Deciphering APOE function in Organoid and Mouse Models of Alzheimer's Disease
Julia Maeve Bonner1, Greg Sienski2, Yuan-Ta Lin1, Priyanka Narayan1, Li-Huei Tsai1,3 1Picower Institute for Learning and Memory; Massachusetts Institute of Technology 2Whitehead Institute for Biomedical Research 3Massachusetts Institute of Technology
Alzheimer's Disease (AD) is a widespread, progressive and fatal disease, characterized by the loss of memory and cognitive function associated in part with the accumulation of a protein fragment called beta-amyloid (Aβ). The ε4 allele of the APOE gene (APOE4), occurring in about 13.7% of the population, is the single strongest risk factor for late onset AD. Individuals with one APOE4 allele are 2-3 times more likely to develop AD, while those with two copies are up to 12 times more likely to develop AD. There is currently no cure for AD, and treatments are aimed solely at ameliorating symptoms and attenuating disease progression. Disruptions in endosomal and trans-Golgi network trafficking are associated with the formation of toxic Abeta species and endocytic dysfunction is implicated early in AD progression. Indeed, APOE4 appears to promote β-amyloidogenesis through the endosomal-lysosomal network, as well as contributing to AD pathogenesis through other pathways including tauopathy, defects in synaptic plasticity, lipid transport, mitochondrial function and neuroinflammation, among others. Despite the evident importance of APOE to AD onset and pathology, the mechanism by which APOE primarily contributes to AD, and the effect of APOE4 on trafficking are poorly understood.
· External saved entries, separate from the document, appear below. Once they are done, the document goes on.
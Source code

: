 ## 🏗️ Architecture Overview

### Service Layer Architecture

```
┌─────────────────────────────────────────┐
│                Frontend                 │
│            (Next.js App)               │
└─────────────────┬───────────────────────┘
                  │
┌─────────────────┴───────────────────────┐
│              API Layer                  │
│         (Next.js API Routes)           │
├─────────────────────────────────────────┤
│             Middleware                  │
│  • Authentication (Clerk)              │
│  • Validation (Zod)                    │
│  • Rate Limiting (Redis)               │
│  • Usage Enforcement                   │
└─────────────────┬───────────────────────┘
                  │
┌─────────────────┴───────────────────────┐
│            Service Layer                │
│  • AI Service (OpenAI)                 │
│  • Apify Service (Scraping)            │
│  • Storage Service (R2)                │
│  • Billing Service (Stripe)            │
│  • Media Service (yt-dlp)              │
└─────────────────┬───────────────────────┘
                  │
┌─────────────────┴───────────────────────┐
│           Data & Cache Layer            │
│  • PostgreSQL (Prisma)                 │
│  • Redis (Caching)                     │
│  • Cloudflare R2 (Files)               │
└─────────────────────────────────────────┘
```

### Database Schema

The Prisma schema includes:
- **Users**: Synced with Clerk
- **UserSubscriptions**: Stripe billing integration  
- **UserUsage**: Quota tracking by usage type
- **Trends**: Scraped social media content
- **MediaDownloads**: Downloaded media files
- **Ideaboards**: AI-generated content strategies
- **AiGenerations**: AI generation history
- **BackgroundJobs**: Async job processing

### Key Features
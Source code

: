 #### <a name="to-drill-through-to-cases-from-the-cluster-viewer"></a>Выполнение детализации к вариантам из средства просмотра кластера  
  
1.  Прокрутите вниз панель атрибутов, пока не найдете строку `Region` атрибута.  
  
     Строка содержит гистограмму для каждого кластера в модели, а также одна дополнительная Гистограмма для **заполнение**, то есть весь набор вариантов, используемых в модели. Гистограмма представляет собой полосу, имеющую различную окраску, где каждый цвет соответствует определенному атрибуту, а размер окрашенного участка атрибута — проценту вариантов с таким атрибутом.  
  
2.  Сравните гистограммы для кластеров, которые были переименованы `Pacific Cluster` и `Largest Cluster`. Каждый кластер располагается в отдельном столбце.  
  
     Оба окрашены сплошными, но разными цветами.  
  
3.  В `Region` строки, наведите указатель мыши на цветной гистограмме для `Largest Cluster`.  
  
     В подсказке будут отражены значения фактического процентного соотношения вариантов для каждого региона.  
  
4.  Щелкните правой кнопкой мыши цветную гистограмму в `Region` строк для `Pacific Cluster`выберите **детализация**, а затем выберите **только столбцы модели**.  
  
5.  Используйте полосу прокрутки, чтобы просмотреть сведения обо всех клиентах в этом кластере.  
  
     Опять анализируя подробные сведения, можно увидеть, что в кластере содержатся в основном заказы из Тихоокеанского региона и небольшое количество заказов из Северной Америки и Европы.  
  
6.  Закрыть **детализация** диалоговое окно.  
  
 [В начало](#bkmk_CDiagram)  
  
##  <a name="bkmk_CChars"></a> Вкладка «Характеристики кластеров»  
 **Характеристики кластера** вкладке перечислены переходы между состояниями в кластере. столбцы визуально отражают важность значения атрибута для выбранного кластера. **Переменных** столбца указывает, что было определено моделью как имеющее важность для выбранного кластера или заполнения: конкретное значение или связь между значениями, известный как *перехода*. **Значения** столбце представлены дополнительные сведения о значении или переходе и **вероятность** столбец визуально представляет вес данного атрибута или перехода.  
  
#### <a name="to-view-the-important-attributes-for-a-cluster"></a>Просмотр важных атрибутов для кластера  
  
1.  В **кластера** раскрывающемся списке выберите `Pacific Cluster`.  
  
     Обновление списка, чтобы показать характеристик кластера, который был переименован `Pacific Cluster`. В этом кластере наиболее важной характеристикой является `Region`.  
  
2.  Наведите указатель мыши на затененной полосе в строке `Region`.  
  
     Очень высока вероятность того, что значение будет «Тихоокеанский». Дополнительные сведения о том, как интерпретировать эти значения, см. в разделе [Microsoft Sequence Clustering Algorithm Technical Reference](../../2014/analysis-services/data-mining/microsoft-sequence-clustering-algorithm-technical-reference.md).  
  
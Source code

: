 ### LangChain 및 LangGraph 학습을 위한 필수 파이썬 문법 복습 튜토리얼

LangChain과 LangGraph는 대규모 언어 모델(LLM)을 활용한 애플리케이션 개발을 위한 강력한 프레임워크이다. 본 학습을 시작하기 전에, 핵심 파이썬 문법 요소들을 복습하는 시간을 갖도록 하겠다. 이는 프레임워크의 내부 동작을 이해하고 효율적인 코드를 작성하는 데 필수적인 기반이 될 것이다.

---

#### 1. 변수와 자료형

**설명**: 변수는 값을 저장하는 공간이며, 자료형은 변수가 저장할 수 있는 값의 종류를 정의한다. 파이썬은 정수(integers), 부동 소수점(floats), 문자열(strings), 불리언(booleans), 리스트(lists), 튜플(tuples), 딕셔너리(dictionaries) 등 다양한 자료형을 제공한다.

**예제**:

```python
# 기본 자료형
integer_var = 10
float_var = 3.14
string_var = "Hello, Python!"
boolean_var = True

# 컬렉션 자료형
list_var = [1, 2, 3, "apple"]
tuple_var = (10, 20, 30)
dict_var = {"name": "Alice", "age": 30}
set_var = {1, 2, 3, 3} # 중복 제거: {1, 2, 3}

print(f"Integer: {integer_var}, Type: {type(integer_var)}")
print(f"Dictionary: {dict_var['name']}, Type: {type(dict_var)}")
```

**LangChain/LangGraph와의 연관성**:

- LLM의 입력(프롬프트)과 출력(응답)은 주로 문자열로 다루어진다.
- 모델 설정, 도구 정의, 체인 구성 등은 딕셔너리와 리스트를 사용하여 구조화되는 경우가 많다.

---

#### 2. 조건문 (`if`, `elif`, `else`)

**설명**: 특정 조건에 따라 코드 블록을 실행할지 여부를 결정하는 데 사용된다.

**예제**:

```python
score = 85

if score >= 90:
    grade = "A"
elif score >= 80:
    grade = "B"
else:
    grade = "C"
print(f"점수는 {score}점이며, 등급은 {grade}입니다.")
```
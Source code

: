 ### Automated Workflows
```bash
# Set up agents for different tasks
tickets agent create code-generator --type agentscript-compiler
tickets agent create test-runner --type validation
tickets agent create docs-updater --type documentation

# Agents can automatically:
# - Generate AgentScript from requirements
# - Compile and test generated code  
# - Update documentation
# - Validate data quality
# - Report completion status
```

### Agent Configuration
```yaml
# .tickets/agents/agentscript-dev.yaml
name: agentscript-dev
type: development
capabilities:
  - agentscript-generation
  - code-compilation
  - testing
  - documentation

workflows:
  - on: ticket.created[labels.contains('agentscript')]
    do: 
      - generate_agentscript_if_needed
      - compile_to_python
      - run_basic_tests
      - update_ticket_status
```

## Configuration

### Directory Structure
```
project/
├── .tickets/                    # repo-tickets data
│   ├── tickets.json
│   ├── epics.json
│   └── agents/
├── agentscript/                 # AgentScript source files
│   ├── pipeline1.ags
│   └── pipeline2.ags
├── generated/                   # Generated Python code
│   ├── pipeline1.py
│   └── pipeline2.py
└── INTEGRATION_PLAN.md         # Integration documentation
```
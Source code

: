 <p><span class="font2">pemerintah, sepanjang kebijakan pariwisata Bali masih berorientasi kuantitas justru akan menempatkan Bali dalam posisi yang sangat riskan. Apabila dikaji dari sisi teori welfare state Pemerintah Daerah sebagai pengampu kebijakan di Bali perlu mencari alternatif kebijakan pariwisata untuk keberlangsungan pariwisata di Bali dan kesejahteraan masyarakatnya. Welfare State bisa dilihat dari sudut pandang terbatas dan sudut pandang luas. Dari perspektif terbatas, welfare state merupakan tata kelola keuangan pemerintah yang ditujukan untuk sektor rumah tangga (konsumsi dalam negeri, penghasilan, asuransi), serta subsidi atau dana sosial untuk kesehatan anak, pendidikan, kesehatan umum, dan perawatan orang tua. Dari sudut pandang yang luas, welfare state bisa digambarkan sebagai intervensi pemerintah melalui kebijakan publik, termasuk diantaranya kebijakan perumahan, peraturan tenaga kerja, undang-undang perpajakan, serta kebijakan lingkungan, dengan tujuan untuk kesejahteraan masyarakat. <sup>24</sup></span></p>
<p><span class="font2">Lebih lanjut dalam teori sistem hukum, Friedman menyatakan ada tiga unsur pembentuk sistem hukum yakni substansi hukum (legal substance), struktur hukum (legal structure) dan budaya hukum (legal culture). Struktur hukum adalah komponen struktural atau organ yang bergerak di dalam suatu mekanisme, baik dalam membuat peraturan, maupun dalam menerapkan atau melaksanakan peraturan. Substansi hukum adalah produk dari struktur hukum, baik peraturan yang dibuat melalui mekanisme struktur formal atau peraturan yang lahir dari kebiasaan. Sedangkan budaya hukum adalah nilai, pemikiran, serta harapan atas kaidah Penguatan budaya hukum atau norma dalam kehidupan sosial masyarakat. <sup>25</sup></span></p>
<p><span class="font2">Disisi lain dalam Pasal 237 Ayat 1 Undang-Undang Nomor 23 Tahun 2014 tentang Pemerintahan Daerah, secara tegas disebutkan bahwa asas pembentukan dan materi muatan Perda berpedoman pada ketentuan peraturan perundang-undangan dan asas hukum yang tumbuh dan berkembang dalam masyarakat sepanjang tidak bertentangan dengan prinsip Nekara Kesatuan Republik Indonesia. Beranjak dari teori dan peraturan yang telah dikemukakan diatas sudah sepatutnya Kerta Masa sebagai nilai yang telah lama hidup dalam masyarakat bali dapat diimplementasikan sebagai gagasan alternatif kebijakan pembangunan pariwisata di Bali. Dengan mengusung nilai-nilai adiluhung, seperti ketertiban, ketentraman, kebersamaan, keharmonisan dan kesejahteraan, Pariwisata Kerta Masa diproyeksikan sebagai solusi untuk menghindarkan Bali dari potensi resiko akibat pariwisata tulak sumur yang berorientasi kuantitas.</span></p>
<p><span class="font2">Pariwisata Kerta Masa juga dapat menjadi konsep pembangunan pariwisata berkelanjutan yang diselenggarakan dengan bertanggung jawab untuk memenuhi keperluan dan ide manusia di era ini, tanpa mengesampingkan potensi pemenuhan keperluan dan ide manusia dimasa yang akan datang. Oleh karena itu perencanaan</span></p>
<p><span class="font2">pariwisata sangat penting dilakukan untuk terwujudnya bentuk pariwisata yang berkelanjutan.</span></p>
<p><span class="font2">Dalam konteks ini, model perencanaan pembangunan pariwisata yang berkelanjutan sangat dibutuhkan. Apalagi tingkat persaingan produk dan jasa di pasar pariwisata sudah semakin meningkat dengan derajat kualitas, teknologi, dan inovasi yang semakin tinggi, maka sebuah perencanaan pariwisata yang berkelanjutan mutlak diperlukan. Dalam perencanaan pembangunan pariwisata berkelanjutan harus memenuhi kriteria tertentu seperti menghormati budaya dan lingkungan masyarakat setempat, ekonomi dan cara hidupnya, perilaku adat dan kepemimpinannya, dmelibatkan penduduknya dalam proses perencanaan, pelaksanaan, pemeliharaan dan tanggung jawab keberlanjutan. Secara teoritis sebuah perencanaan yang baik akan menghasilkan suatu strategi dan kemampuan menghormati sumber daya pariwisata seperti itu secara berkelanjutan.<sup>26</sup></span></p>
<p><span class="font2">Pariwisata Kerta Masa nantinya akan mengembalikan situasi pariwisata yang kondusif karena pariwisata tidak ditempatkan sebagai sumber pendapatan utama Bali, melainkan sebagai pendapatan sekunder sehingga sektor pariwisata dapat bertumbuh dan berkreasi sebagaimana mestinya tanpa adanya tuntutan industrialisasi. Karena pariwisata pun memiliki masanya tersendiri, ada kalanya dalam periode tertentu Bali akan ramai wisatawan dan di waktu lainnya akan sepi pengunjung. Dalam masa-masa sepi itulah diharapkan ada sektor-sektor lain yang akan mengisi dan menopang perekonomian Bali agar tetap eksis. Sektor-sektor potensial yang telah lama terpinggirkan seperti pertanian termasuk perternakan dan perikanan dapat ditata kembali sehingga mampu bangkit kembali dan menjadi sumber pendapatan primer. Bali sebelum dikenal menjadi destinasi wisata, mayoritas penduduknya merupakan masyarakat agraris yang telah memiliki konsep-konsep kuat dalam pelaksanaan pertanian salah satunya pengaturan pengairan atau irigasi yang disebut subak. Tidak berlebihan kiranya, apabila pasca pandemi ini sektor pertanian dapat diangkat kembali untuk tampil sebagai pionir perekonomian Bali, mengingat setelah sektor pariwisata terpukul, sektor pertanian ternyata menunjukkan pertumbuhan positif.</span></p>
Previous research in yeast models of AD have suggested key pathways and molecules that may ameliorate AD phenotypes. Using both mouse models and human patient-derived tissue, including neural organoids, we are examining the effect of APOE4 on AD pathophysiology onset and progression and exploring the use of genetic and small molecule modifiers identified in yeast models to alleviate APOE4 related defects associated with AD.